Date: Sat, 25 May 2019 15:31:54 -0400

Can anyone on the list help me do PCA with a really giant trajectory? I

have 35GB now and will have more than 200GB by the time this is all done.

The frames are being saved every 50ps and this is an implicit solvent

trajectory, so it's not going to be much use to strip the coordinates or

reduce the output rate if I want to keep gathering the relevant data. What

I'm working with is a file that looks like this, taken from the cpptraj

manual:

trajin ../Trajectory/md1_1.cdf

( ... many more trajin commands ...)

trajin ../Trajectory/md112_22.cdf

rms first !.H=

average crdset AVG

run

rms ref AVG !.H=

matrix covar name MyMatrix !.H=

createcrd CRD1

run

runanalysis diagmatrix MyMatrix vecs 2 name MyEvecs

crdaction CRD1 projection evecs MyEvecs !.H= out project.dat beg 1 end 2

go

The problem, it seems is that createcrd CRD1 line. When doing that, it

commits all coords to memory, limiting the amount of trajectory you can

analyze to the amount of system RAM. Otherwise, it seems that I can

compute the average positions AVG and compose the covariance matrix while

reading each frame from disk, without storing the entire trajectory in RAM.
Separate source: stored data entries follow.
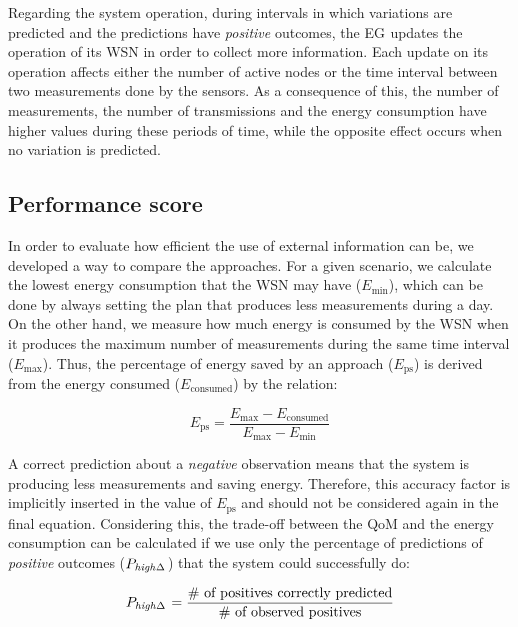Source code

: \documentclass{llncs}
\newcommand{\EG}[1]{EG$_{\text{#1}}$}
\newcommand{\ourDelta}[2][]{\ensuremath{\Delta\textsuperscript{\text{#1}}
\textsubscript{\text{#2}}}}
\newcommand{\high}[1][ ]{\ensuremath{\text{\emph{high}}#1}}
\newcommand{\highDelta}[2][]{\high{\ourDelta[#1]{#2}}}
\begin{document}
Regarding the system operation, during intervals in which 
variations are predicted and the predictions have \emph{positive} outcomes, 
the \EG{} updates the operation of its WSN in order to collect more 
information. 
Each update on its operation affects either the number of active nodes or the 
time interval between two measurements done by the sensors. As a consequence of 
this, the number of measurements, the number of transmissions and the energy 
consumption have higher values during these periods of time, while the opposite 
effect occurs when no variation is predicted.

\subsection{Performance score}
\label{sec:performance}

In order to evaluate how efficient the use of external information can be, we 
developed a way to compare the approaches. For a given scenario, we calculate 
the lowest energy consumption that the WSN may have ($E_\text{min}$), which 
can be done by always setting the plan that produces less measurements during a 
day. On the other hand, we measure how much energy is consumed by the WSN when 
it produces the maximum number of measurements during the same time interval 
($E_\text{max}$). Thus, the percentage of energy saved by an approach 
($E_\text{ps}$) is derived from the energy consumed ($E_\text{consumed}$) by 
the 
relation:

\begin{equation}
E_\text{ps} = \frac{E_\text{max} - E_\text{consumed}}{E_\text{max} - 
E_\text{min}}
\end{equation}

A correct prediction about a \emph{negative} observation means that the 
system is producing less measurements and saving energy. Therefore, this 
accuracy factor is implicitly inserted in the value of $E_\text{ps}$ and should 
not be considered again in the final equation. Considering this, the trade-off 
between the QoM and the energy consumption can be calculated if we use only the 
percentage of predictions of \emph{positive} outcomes ($P_\text{\highDelta{}}$) 
that the system could successfully do:

\begin{equation}
P_\text{\highDelta{}} = \frac{\text{\# of positives correctly 
predicted}}{\text{\# of observed positives}}
\end{equation}
\end{document}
I believe that if I had a way to store the matrix (which cpptraj provides)

and then READ IT BACK IN, I could compose the covariance matrix for the

entire trajectory and save the average coordinates. I could then read

segments of the trajectory, read back the averaged coordinates, load the

matrix and diagonalize it, align each frame from the trajectory segment to

the average from the complete trajectory, and calculate each frame's

projection onto the matrix eigenvectors.

The only other alternative I could see here would be to use cpptraj to

compute the averaged coordinates and save them along with the covariance

matrix. Matlab could diagonalize the matrix and give me the eigenvectors.

I could then proceed segment by segment, using cpptraj to align the

trajectory coordinates to that average and write the aligned coordinates

back to disk. A secondary jiffy program could then read the aligned

coordinates and compare them to each eigenvector to calculate the

projections and thus give me the PCA. It would be a duct-tape solution,

but one that is possible if that's what I need to do.

Cheers,

Dave